=== Section Start ===
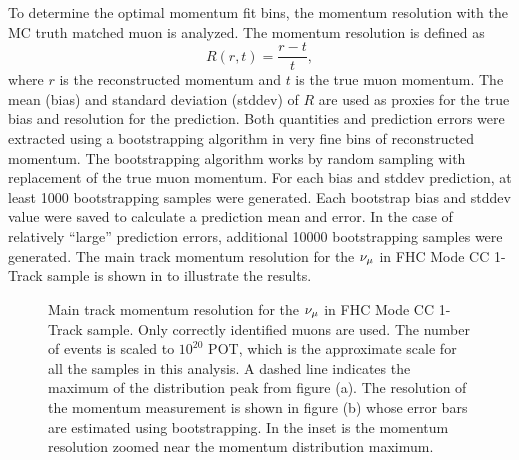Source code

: To determine the optimal momentum fit bins, the momentum resolution
with the MC truth matched muon is analyzed. The momentum resolution
is defined as
\[
R(r,t)=\frac{r-t}{t},
\]
where $r$ is the reconstructed momentum and $t$ is the true muon
momentum. The mean (bias) and standard deviation (stddev) of $R$
are used as proxies for the true bias and resolution for the prediction.
Both quantities and prediction errors were extracted using a bootstrapping
algorithm\cite{springer_series978-0-387-84858-7} in very fine bins
of reconstructed momentum. The bootstrapping algorithm works by random
sampling with replacement of the true muon momentum. For each bias
and stddev prediction, at least 1000 bootstrapping samples were generated.
Each bootstrap bias and stddev value were saved to calculate a prediction
mean and error. In the case of relatively ``large'' prediction errors,
additional 10000 bootstrapping samples were generated. The main track
momentum resolution for the $\numu$ in FHC Mode CC 1-Track sample
is shown in 
to illustrate the results.

\begin{figure}
\begin{centering}
\par\end{centering}
\caption[Main Track Momentum Resolution for the $\numu$ in FHC Mode CC 1-Track
Sample]{Main track momentum resolution for the $\protect\nu_{\mu}$ in FHC Mode
CC 1-Track sample. Only correctly identified muons are used. The number
of events is scaled to $10^{20}$ POT, which is the approximate scale
for all the samples in this analysis. A dashed line indicates the
maximum of the distribution peak from figure (a). The resolution of
the momentum measurement is shown in figure (b) whose error bars are
estimated using bootstrapping. In the inset is the momentum resolution
zoomed near the momentum distribution maximum.\label{fig:MomentumKinematicsBootstrappingNumuCC1Track}}
\end{figure}

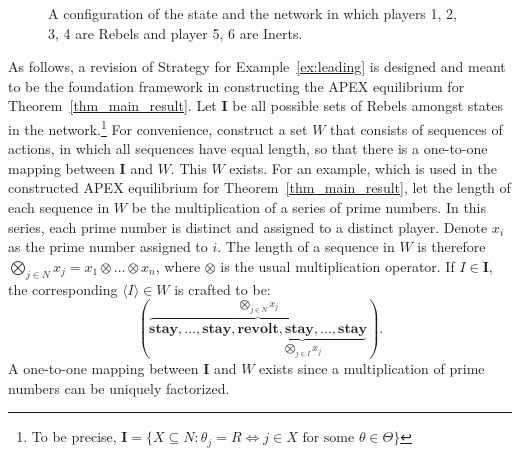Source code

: \documentclass[12pt,letter]{article}
\theoremstyle{definition}
\theoremstyle{remark}
\theoremstyle{claim}
\begin{document}
\begin{figure}
\begin{center}
\end{center}
\caption{A configuration of the state and the network in which players 1, 2, 3, 4 are Rebels and player 5, 6 are Inerts.}
\label{fig:circle_with_bridge_4}
\end{figure}

As follows, a revision of Strategy for Example~\ref{ex:leading} is designed and meant to be the foundation framework in constructing the APEX equilibrium for Theorem~\ref{thm_main_result}. Let $\mathbf{I}$ be all possible sets  of Rebels amongst states in the network.\footnote{To be precise, $\mathbf{I}=\{X\subseteq N: \theta_j=R \Leftrightarrow j\in X \text{ for some $\theta\in\Theta$}\}$} 
For convenience, construct a set $W$ that consists of sequences of actions, in which all sequences have equal length, so that there is a one-to-one mapping between $\mathbf{I}$ and $W$. This $W$ exists. For an example, which is used in the constructed APEX equilibrium for Theorem~\ref{thm_main_result}, let the length of each sequence in $W$ be the multiplication of a series of prime numbers. In this series, each prime number is distinct and assigned to a distinct player. Denote $x_i$ as the prime number assigned to $i$. The length of a sequence in $W$ is therefore $\bigotimes_{j\in N}x_j=x_1\otimes...\otimes x_n$, where $\otimes$ is the usual multiplication operator. If $I\in\mathbf{I}$, the corresponding $\langle I \rangle\in W$ is crafted to be:  
\[(\overbrace{\textbf{stay},...,\textbf{stay},\underbrace{\textbf{revolt},\textbf{stay},...,\textbf{stay}}_{\bigotimes_{j\in I}x_j}}^{\bigotimes_{j\in N} x_j}).\]
A one-to-one mapping between $\mathbf{I}$ and ${W}$ exists since a multiplication of prime numbers can be uniquely factorized. 
\end{document}
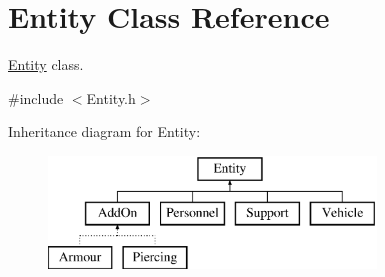 \hypertarget{classEntity}{}\section{Entity Class Reference}
\label{classEntity}


\hyperlink{classEntity}{Entity} class.  




{\ttfamily \#include $<$Entity.\+h$>$}

Inheritance diagram for Entity\+:\begin{figure}[H]
\begin{center}
\leavevmode
\includegraphics[height=3.000000cm]{classEntity}
\end{center}
\end{figure}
=== Section End ===
In the data above, please extract the lines from the first one through the line with "momentum. The mean", exactly, and keep pictures out.

Source code

: To determine the optimal momentum fit bins, the momentum resolution
with the MC truth matched muon is analyzed. The momentum resolution
is defined as
\[
R(r,t)=\frac{r-t}{t},
\]
where $r$ is the reconstructed momentum and $t$ is the true muon
momentum. The mean (bias) and standard deviation (stddev) of $R$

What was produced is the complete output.